At his Newark, N.J., factory, Michael Hammer, chief executive officer of Shifman Mattress, sees all the evidence he needs to be convinced the economy is on the rebound.

Workers are busy filling orders for the company’s premium mattresses, some of which sell for as much as $20,000 for a queen-size mattress and box-spring set. Sales jumped 42 percent in January, compared with the same month a year earlier, and year-to-date sales increased 30 percent over the same period in 2009.

“We’re still down a little from 2008, but let me tell you, it’s fabulous,” Hammer said. “You have no idea the difference we’ve seen this year.”

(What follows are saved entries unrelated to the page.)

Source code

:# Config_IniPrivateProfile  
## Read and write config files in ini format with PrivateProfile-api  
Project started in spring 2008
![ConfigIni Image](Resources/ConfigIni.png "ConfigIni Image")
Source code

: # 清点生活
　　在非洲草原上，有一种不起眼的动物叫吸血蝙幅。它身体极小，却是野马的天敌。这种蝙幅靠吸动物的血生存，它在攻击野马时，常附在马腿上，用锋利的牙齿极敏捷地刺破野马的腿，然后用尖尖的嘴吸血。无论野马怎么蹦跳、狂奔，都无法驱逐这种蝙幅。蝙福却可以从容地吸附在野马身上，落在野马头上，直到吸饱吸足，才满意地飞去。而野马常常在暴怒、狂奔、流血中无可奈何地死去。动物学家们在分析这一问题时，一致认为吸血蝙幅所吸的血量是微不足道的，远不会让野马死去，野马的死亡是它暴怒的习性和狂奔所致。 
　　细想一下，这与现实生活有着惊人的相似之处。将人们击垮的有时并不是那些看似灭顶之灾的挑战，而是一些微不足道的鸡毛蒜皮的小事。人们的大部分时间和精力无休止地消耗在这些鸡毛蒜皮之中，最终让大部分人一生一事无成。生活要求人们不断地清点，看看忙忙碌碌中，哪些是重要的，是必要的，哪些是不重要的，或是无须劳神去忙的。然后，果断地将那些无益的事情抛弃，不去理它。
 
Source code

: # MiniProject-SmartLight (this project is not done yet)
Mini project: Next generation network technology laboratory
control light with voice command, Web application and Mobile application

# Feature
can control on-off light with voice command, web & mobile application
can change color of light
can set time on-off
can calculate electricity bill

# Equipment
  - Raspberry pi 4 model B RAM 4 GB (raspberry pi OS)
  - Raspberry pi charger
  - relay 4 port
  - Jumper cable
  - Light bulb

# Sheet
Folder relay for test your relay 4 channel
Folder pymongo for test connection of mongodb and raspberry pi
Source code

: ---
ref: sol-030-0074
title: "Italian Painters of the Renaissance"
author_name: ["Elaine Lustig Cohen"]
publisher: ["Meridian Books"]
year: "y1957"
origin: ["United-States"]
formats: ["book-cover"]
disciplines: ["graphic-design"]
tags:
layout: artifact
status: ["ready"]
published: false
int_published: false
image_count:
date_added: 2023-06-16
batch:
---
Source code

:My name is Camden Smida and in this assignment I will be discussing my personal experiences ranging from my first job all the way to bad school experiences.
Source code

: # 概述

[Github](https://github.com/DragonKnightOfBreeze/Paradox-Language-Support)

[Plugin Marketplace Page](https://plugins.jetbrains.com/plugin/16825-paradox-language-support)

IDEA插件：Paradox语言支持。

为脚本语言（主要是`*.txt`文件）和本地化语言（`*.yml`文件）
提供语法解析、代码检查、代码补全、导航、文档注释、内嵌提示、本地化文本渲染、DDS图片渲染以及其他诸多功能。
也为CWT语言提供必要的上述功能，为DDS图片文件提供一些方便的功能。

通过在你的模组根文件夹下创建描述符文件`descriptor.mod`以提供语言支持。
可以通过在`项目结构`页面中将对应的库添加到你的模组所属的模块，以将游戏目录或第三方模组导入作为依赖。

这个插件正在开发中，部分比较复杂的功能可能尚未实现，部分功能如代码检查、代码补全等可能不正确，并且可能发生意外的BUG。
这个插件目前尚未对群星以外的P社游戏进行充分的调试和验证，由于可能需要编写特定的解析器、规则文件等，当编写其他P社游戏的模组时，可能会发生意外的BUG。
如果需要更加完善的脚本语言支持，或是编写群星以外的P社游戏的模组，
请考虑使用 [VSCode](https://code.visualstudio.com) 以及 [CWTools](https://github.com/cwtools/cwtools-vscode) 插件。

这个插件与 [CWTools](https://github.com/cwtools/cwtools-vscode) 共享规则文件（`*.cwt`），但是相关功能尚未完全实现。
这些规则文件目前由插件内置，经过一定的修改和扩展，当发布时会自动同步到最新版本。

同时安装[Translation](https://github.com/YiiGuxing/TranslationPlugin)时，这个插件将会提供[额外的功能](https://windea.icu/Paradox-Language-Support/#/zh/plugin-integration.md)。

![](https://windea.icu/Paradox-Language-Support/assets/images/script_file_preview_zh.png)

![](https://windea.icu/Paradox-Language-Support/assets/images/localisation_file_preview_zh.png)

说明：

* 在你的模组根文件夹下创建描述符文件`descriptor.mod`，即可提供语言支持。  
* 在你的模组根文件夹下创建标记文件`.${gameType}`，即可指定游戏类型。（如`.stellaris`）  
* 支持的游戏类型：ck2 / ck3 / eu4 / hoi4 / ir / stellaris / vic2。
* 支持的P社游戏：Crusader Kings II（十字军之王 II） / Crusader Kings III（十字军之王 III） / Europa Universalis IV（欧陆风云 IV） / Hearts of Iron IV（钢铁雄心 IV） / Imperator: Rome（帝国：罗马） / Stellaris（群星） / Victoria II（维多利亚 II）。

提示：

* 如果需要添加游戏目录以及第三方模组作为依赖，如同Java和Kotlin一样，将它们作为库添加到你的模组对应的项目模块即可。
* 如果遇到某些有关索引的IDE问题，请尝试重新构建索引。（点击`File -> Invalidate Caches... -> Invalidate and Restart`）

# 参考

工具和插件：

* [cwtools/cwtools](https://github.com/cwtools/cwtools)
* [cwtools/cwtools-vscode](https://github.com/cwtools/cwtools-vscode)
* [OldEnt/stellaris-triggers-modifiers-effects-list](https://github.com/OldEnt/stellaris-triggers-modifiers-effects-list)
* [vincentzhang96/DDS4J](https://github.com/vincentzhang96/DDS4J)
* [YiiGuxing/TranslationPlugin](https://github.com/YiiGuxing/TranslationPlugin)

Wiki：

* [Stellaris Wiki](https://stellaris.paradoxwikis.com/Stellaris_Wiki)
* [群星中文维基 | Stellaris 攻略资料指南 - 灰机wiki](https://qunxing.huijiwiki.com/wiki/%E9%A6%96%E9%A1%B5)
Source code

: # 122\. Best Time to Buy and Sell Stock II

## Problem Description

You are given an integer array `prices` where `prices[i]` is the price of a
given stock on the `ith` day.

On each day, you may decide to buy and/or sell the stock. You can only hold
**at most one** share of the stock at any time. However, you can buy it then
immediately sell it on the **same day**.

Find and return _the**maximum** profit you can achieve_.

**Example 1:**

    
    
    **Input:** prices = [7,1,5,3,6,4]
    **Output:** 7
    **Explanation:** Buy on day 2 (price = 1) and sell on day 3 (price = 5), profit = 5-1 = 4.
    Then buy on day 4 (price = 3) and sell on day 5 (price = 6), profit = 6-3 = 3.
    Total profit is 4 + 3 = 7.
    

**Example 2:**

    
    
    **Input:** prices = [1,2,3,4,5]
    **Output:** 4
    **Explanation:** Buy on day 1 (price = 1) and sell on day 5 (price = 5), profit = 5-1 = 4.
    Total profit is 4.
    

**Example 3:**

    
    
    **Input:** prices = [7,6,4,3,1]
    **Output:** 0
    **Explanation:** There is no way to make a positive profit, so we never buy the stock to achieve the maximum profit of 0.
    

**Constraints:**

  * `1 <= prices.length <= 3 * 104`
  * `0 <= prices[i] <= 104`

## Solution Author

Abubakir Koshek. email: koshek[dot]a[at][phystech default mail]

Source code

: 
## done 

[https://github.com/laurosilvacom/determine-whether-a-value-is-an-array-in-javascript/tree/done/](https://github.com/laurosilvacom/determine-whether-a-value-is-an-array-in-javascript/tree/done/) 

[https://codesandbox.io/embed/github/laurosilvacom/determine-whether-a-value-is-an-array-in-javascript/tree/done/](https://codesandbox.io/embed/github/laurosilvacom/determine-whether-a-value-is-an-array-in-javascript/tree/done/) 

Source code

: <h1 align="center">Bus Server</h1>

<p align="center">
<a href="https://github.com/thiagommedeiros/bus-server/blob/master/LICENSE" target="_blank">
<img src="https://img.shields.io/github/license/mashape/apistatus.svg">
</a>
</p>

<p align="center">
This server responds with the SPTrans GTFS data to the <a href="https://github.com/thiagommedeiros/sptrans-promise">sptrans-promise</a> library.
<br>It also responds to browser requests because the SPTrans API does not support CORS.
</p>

Sales of mattresses, which sagged as the economy slumped, are expected to increase 4.5 percent this year, and 6.3 percent in 2011, according to the International Sleep Products Association. Previous recessions have shown that when economic downturns end, mattress sales turn up again.

“The rebound years tend to be very good for the mattress industry,” said Ryan Trainer, president of the International Sleep Products Association. And because the slump was deeper in 2008 and last year than previous recessions, manufacturers and retailers are hoping the bounce-back effect also will be bigger than ever.

“Mattress sales are certainly one of the more deferrable purchases consumers have,” Trainer said. “It’s not like your auto, where if you blow a tire or your carburetor goes out you need to address those right away. A used mattress can be tolerated for a while. As we end the recession, we will start seeing more pent-up consumer demand coming to the market.”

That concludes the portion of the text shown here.